Vertice con le forze dell’ordine e con i tecnici, è in arrivo il regolamento con nuovi limiti per il rumore Di Piero: «Avevamo fatto un incontro con i gestori dei locali, ma continuano ad arrivare le proteste» 

SULMONA. Stretta sulla movida rumorosa a Sulmona: si lavora a regole che possano garantire la convivenza tra vita notturna e quiete pubblica. Non hanno funzionato gli appelli al buon senso lanciati qualche mese fa da palazzo San Francesco. L’invito ad abbassare la musica da mezzanotte e spegnere le casse esterne dall’una e mezza alla fine non è stato rispettato e a distanza di poco più di un mese sono ricominciati i problemi in centro. I residenti, ma anche i turisti che soggiornano negli hotel e nei b&b del centro città, hanno lamentato musica alta e schiamazzi per tutto il fine settimana. Una soluzione, quindi, va trovata e questa volta deve essere normata affinché i gestori delle attività che non rispettano le regole siano consapevoli di andare incontro a delle sanzioni proprio come accade già in altre città. L’amministrazione comunale con il sindaco, Gianfranco Di Piero, è già al lavoro per risolvere quanto prima la questione anche in vista delle imminenti festività natalizie. «Avevamo fatto un incontro con i gestori dei locali e avevamo chiesto di provare insieme a migliorare la situazione per una serena e pacifica convivenza», ha commentato il primo cittadino, «ma continuano ad arrivare proteste da parte dei residenti per la musica alta che viene messa fuori dai locali e quindi bisogna trovare subito una soluzione nell'interesse di tutti».

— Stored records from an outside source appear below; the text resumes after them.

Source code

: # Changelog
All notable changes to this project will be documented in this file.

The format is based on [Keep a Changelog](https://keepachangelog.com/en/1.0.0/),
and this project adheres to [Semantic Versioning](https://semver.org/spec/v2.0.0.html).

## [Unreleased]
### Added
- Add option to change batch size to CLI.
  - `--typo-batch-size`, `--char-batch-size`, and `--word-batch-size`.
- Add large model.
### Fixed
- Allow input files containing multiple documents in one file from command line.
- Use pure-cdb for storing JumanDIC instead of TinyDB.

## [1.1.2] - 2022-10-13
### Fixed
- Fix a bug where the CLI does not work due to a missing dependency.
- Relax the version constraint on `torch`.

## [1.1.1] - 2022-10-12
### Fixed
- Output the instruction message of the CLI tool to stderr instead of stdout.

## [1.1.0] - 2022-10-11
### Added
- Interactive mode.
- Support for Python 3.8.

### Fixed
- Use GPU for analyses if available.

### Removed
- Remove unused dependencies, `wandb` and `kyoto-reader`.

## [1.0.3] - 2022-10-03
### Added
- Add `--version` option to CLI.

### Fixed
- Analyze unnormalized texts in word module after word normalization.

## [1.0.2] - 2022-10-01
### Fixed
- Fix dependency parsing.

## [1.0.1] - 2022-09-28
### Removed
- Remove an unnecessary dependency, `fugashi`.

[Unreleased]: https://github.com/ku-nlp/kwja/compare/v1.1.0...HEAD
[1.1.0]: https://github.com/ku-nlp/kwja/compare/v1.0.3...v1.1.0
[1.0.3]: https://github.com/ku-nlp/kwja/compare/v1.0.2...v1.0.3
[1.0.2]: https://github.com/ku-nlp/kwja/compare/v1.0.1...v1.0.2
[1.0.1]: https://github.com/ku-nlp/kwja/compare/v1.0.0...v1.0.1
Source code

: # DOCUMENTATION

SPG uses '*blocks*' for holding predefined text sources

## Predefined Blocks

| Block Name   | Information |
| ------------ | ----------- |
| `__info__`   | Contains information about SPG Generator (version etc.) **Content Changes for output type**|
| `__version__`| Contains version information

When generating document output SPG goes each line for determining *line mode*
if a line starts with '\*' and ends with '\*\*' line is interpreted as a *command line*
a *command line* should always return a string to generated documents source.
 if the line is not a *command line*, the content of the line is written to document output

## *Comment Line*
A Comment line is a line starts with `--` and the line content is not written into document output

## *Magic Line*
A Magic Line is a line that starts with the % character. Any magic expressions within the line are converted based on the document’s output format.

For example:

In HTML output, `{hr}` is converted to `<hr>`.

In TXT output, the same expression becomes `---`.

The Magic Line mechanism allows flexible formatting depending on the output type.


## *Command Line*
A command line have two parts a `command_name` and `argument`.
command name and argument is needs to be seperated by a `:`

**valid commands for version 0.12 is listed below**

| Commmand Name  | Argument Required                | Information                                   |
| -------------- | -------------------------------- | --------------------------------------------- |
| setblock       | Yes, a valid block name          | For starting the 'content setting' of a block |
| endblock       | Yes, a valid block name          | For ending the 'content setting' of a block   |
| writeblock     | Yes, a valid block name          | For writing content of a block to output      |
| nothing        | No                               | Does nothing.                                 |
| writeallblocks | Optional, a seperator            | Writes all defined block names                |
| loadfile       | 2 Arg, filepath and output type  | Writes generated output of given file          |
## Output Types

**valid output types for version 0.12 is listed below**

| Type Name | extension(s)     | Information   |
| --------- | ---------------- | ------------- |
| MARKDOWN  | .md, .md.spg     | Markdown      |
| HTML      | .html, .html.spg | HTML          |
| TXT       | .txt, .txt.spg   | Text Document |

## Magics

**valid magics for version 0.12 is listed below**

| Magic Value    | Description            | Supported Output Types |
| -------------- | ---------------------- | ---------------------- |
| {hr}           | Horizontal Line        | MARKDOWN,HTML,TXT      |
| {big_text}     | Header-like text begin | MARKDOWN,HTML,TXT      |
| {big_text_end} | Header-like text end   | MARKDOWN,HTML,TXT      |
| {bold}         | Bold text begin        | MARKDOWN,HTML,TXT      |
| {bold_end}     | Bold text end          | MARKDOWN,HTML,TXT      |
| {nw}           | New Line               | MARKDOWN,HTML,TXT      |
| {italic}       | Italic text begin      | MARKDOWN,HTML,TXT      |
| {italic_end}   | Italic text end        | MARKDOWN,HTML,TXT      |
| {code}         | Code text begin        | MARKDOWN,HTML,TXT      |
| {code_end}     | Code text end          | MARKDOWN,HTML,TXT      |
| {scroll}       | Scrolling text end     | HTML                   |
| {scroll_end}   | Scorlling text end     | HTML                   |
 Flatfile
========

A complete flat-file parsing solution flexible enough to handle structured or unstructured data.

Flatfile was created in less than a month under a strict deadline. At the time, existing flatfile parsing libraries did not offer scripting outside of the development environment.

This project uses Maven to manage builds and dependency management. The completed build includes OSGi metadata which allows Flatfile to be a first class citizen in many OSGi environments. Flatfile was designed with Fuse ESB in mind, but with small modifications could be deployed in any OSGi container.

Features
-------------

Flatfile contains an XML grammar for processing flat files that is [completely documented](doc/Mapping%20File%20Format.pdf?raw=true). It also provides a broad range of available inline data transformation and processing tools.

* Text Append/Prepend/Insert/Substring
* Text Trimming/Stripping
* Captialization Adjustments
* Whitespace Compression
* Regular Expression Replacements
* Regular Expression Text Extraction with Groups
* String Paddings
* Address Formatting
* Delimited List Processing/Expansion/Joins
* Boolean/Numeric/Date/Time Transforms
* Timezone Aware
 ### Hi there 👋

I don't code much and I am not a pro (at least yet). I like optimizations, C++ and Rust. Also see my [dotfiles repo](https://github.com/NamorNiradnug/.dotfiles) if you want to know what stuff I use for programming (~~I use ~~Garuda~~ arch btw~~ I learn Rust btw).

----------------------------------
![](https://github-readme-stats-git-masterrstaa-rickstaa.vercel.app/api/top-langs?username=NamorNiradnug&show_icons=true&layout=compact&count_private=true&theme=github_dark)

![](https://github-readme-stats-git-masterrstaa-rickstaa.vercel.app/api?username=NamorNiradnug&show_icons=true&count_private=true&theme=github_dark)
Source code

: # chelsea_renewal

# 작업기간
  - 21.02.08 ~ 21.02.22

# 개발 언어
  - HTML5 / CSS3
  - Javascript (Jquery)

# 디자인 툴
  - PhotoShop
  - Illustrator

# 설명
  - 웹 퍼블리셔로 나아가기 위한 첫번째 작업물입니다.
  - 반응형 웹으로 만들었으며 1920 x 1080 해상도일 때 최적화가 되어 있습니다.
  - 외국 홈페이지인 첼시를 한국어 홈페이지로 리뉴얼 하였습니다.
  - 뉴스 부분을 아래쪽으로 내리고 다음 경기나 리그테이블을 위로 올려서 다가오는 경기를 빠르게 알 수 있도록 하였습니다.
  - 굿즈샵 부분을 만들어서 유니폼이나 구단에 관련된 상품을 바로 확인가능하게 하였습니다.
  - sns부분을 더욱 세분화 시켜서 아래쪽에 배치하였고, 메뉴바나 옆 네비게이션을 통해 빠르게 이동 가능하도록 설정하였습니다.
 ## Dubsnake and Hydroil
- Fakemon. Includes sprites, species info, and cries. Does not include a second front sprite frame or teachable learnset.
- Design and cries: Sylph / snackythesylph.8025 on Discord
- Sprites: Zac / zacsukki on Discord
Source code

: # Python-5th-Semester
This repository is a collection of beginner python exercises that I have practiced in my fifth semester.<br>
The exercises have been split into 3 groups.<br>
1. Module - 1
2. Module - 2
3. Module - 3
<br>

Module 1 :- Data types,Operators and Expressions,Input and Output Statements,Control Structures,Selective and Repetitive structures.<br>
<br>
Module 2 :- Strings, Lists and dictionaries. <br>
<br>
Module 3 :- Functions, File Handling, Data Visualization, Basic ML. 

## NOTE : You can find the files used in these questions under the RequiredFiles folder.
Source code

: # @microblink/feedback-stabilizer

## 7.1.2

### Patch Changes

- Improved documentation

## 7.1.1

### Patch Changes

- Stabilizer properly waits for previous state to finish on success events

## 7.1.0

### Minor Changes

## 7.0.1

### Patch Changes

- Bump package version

Proprio sabato scorso gli abitanti della zona dell’Annunziata, cuore della movida, hanno lamentato la musica a tutto volume nel cuore della notte che ha fatto fare le ore piccole ai residenti di corso Ovidio, vico Ospedale, via degli Agghiacciati, via Pantaleo e via Paolina per i quali dormire è stato impossibile. L’accordo bonario di novembre scorso è stato quindi un flop e per questo bisogna correre ai ripari con azioni più stringenti. In questi giorni a palazzo San Francesco si sta lavorando per arrivare a una soluzione. Ci sono stati degli incontri con le forze dell’ordine e con i tecnici per redigere un regolamento da far rispettare ai locali della movida. «Stiamo in procinto di prendere delle decisioni al riguardo perché ci rendiamo conto che è necessario normare questa situazione», ha concluso il sindaco Di Piero, «c’è chi si vuole divertire ma ci sono anche residenti e turisti che hanno il diritto di riposarsi».